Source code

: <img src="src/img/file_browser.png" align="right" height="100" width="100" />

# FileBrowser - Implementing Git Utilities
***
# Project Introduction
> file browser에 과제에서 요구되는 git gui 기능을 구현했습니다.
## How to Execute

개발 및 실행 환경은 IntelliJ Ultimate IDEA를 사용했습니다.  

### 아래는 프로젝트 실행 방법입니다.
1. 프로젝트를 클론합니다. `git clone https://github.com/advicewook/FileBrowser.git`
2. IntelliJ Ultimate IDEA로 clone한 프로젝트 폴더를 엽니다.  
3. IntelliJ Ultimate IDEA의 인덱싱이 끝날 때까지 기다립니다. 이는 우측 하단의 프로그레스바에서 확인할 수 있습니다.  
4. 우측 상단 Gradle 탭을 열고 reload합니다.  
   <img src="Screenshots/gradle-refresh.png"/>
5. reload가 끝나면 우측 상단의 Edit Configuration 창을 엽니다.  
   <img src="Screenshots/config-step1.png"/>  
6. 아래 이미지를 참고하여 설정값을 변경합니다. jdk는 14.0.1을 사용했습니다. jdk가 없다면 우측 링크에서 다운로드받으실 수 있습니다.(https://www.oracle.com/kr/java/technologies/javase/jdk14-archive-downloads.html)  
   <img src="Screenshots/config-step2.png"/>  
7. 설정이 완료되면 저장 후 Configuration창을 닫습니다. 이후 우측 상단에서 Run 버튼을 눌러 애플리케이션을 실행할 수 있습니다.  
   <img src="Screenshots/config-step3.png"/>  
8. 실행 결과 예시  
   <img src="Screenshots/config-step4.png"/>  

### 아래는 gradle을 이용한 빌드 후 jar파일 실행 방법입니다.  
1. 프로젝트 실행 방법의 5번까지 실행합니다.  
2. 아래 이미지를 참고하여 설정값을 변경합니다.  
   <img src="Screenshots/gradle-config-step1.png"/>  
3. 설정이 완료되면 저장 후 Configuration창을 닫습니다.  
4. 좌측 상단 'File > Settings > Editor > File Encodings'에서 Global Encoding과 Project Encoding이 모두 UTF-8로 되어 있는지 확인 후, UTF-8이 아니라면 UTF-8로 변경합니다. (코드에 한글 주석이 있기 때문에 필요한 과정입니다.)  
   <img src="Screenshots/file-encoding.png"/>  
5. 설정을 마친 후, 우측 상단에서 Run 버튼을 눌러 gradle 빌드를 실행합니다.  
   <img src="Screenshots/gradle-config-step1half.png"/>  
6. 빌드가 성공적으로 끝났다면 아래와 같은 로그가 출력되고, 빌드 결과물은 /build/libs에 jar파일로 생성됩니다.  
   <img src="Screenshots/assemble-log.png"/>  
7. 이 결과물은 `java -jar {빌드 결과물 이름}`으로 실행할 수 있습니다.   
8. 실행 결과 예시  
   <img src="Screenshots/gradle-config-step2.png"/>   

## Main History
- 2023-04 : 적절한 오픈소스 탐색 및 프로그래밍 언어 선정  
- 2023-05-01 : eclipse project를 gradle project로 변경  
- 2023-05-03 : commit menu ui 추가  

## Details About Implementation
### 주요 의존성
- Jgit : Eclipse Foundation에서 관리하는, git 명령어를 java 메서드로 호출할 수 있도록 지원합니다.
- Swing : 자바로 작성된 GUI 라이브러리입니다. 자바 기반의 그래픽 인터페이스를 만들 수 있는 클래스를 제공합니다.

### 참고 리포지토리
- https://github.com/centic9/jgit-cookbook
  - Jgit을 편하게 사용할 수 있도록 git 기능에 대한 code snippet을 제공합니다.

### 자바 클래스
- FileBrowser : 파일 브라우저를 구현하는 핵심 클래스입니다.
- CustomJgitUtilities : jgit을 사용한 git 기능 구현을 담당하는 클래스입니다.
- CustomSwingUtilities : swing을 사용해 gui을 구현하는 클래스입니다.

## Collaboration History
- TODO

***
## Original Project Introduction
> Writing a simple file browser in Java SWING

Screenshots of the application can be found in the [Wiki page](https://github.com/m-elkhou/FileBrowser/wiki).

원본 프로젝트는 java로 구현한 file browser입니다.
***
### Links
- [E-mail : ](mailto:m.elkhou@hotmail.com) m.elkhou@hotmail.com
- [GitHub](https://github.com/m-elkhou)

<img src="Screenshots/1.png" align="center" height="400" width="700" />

___

* _Your objective_: None of the records may be skipped; each is to be repeated exactly.

* _Task solution_:
Source code

: <img src="src/img/file_browser.png" align="right" height="100" width="100" />

# FileBrowser - Implementing Git Utilities
***
# Project Introduction
> file browser에 과제에서 요구되는 git gui 기능을 구현했습니다.
## How to Execute

개발 및 실행 환경은 IntelliJ Ultimate IDEA를 사용했습니다.  

### 아래는 프로젝트 실행 방법입니다.
1. 프로젝트를 클론합니다. `git clone https://github.com/advicewook/FileBrowser.git`
2. IntelliJ Ultimate IDEA로 clone한 프로젝트 폴더를 엽니다.  
3. IntelliJ Ultimate IDEA의 인덱싱이 끝날 때까지 기다립니다. 이는 우측 하단의 프로그레스바에서 확인할 수 있습니다.  
4. 우측 상단 Gradle 탭을 열고 reload합니다.  
   <img src="Screenshots/gradle-refresh.png"/>
5. reload가 끝나면 우측 상단의 Edit Configuration 창을 엽니다.  
   <img src="Screenshots/config-step1.png"/>  
6. 아래 이미지를 참고하여 설정값을 변경합니다. jdk는 14.0.1을 사용했습니다. jdk가 없다면 우측 링크에서 다운로드받으실 수 있습니다.(https://www.oracle.com/kr/java/technologies/javase/jdk14-archive-downloads.html)  
   <img src="Screenshots/config-step2.png"/>  
7. 설정이 완료되면 저장 후 Configuration창을 닫습니다. 이후 우측 상단에서 Run 버튼을 눌러 애플리케이션을 실행할 수 있습니다.  
   <img src="Screenshots/config-step3.png"/>  
8. 실행 결과 예시  
   <img src="Screenshots/config-step4.png"/>  

### 아래는 gradle을 이용한 빌드 후 jar파일 실행 방법입니다.  
1. 프로젝트 실행 방법의 5번까지 실행합니다.  
2. 아래 이미지를 참고하여 설정값을 변경합니다.  
   <img src="Screenshots/gradle-config-step1.png"/>  
3. 설정이 완료되면 저장 후 Configuration창을 닫습니다.  
4. 좌측 상단 'File > Settings > Editor > File Encodings'에서 Global Encoding과 Project Encoding이 모두 UTF-8로 되어 있는지 확인 후, UTF-8이 아니라면 UTF-8로 변경합니다. (코드에 한글 주석이 있기 때문에 필요한 과정입니다.)  
   <img src="Screenshots/file-encoding.png"/>  
5. 설정을 마친 후, 우측 상단에서 Run 버튼을 눌러 gradle 빌드를 실행합니다.  
   <img src="Screenshots/gradle-config-step1half.png"/>  
6. 빌드가 성공적으로 끝났다면 아래와 같은 로그가 출력되고, 빌드 결과물은 /build/libs에 jar파일로 생성됩니다.  
   <img src="Screenshots/assemble-log.png"/>  
7. 이 결과물은 `java -jar {빌드 결과물 이름}`으로 실행할 수 있습니다.   
8. 실행 결과 예시  
   <img src="Screenshots/gradle-config-step2.png"/>   

## Main History
- 2023-04 : 적절한 오픈소스 탐색 및 프로그래밍 언어 선정  
- 2023-05-01 : eclipse project를 gradle project로 변경  
- 2023-05-03 : commit menu ui 추가  

## Details About Implementation
### 주요 의존성
- Jgit : Eclipse Foundation에서 관리하는, git 명령어를 java 메서드로 호출할 수 있도록 지원합니다.
- Swing : 자바로 작성된 GUI 라이브러리입니다. 자바 기반의 그래픽 인터페이스를 만들 수 있는 클래스를 제공합니다.

### 참고 리포지토리
- https://github.com/centic9/jgit-cookbook
  - Jgit을 편하게 사용할 수 있도록 git 기능에 대한 code snippet을 제공합니다.

### 자바 클래스
- FileBrowser : 파일 브라우저를 구현하는 핵심 클래스입니다.
- CustomJgitUtilities : jgit을 사용한 git 기능 구현을 담당하는 클래스입니다.
- CustomSwingUtilities : swing을 사용해 gui을 구현하는 클래스입니다.

## Collaboration History
- TODO

***
## Original Project Introduction
> Writing a simple file browser in Java SWING

Screenshots of the application can be found in the [Wiki page](https://github.com/m-elkhou/FileBrowser/wiki).

원본 프로젝트는 java로 구현한 file browser입니다.
***
### Links
- [E-mail : ](mailto:m.elkhou@hotmail.com) m.elkhou@hotmail.com
- [GitHub](https://github.com/m-elkhou)

<img src="Screenshots/1.png" align="center" height="400" width="700" />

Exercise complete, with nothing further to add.